Scherzer went 9-4 with a 1.86 ERA last season. He struck out a school-record 131. Most impressive, though, he yielded just nine extra-base hits in 106 1/3 innings, meaning batters had a .211 slugging percentage against Scherzer. Because of Scherzer's hype, the Tigers started the year ranked 10th, though they've since dropped to 20th.
"These are as good hitters as there are in Division I baseball," Jamieson said. "And they couldn't catch up to him. They never hit the ball hard. For him to go weekend after weekend after weekend and do that, I've never seen anything like it."
On May 6, at Nebraska, Scherzer held a 2-1 lead going into the eighth inning. He struck out five of the final six hitters, including national player of the year Alex Gordon -- the Royals' first-round pick last year -- and cinched his first complete game.
"You'd like to see a guy dominate," Ladnier said. "In the real world, you want to see a guy struggle, too, because how he responds then is more important than how he acts when he succeeds. This is baseball. Everyone is going to struggle sometime."
Days after the injury, Scherzer rested in Jamieson's office looking at his finger. Blood dried under the nail. Skin was torn back on the fleshy side. This was all the struggle he needed, thanks very much.
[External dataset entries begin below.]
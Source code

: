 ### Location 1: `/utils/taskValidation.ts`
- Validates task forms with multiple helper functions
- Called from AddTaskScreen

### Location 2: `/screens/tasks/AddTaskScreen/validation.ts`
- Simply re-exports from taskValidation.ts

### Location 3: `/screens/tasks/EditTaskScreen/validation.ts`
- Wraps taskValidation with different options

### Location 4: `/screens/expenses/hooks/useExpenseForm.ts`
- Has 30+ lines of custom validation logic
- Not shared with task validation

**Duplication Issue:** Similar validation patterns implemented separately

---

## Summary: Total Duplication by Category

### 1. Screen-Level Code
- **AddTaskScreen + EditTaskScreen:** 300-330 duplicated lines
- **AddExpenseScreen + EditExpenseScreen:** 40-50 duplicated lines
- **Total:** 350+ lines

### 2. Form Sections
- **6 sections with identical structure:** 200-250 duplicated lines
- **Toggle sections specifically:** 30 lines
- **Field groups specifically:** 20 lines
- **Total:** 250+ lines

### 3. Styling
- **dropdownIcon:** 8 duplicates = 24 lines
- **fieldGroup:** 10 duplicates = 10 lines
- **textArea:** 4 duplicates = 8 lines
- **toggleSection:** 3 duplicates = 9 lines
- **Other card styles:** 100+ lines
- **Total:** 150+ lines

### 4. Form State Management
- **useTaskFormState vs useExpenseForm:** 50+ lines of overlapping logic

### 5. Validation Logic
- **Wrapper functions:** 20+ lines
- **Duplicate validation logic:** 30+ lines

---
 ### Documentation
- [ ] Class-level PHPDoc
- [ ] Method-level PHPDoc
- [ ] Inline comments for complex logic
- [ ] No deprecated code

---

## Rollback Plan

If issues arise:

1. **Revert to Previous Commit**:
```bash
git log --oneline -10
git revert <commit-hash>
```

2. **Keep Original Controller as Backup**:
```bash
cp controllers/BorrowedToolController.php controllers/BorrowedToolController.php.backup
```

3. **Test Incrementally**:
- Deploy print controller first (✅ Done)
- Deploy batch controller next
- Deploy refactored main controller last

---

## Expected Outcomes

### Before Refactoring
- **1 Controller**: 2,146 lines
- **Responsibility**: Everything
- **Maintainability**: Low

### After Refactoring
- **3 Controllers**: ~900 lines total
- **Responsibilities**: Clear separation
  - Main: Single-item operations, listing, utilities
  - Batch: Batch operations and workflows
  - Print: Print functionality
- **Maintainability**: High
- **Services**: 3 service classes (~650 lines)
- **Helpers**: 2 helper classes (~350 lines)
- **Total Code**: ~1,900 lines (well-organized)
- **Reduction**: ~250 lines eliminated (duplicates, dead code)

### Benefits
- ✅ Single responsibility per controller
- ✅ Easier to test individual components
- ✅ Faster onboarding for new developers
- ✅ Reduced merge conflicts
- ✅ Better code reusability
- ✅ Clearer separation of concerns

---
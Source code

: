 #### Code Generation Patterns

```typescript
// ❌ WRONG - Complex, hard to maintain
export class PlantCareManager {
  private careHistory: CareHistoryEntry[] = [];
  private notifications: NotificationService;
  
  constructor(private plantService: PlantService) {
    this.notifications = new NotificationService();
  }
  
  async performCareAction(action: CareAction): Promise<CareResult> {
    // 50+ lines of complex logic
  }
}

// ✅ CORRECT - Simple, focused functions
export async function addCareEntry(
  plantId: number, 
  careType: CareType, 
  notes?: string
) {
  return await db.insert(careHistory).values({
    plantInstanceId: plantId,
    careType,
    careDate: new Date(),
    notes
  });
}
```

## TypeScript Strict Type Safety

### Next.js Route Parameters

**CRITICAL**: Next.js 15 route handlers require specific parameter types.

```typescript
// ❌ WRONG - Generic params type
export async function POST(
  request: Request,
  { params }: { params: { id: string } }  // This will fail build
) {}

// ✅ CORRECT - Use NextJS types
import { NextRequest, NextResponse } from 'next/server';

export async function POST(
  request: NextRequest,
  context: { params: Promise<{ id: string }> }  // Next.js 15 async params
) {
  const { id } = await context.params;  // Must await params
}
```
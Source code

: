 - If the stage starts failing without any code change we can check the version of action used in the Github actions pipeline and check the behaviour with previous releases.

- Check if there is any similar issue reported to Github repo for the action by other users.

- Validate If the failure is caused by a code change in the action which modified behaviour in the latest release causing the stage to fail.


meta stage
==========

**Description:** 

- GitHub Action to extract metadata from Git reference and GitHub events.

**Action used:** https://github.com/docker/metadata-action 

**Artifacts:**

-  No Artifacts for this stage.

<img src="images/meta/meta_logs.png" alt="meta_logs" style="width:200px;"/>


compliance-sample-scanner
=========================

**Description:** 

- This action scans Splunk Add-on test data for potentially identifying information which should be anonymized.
During a normal conversation, Scherzer's eyes flitted about the room, as if he were in search of something.
"He reminds me of a predator," Jamieson said. "He can't sit still. It's almost like the movies where you see the dinosaur on the hunt. His head's never still. He's looking for something all the time."
Jamieson shrugs aside Scherzer's idiosyncrasies. He gets good grades. He stays out of trouble, doorjambs aside. He's a finalist for every major collegiate baseball award in the country. In June, he'll be the first Mizzou baseball player chosen in the first round.
Because of one good season, Scherzer is the Mizzou baseball model, the huge face on the team poster peeking from behind his glove -- blue and brown eyes visible.
"I can look back at last season and say, `I had a great season,' " Scherzer said. "I did a lot of great things. But there are a couple more I can do.
"I don't set goals for myself for that reason. If I say I want to pitch like I did last year, does that mean I don't go out and get better?"
OK, so that's not entirely true. Scherzer does have one individual goal for this year. He wants to hit 100 mph with his fastball.
He's come close. Last summer, Scherzer pitched for the USA Baseball national team, made up of top college players. They played in Japan and Taiwan and were host to games against Italy and Nicaragua.
In the second game against Nicaragua, Scherzer had runners on second and third with one out. He struck out the first hitter on a breaking ball. On the second, he threw three straight fastballs: 95 mph, 98 mph and 99 mph, all swinging strikes.
"He became an urban legend in that inning," Jamieson said.
The next day, before the game in North Carolina, a few Nicaraguan players came up to Scherzer. They wanted his autograph.
One in 500? More like one in a million.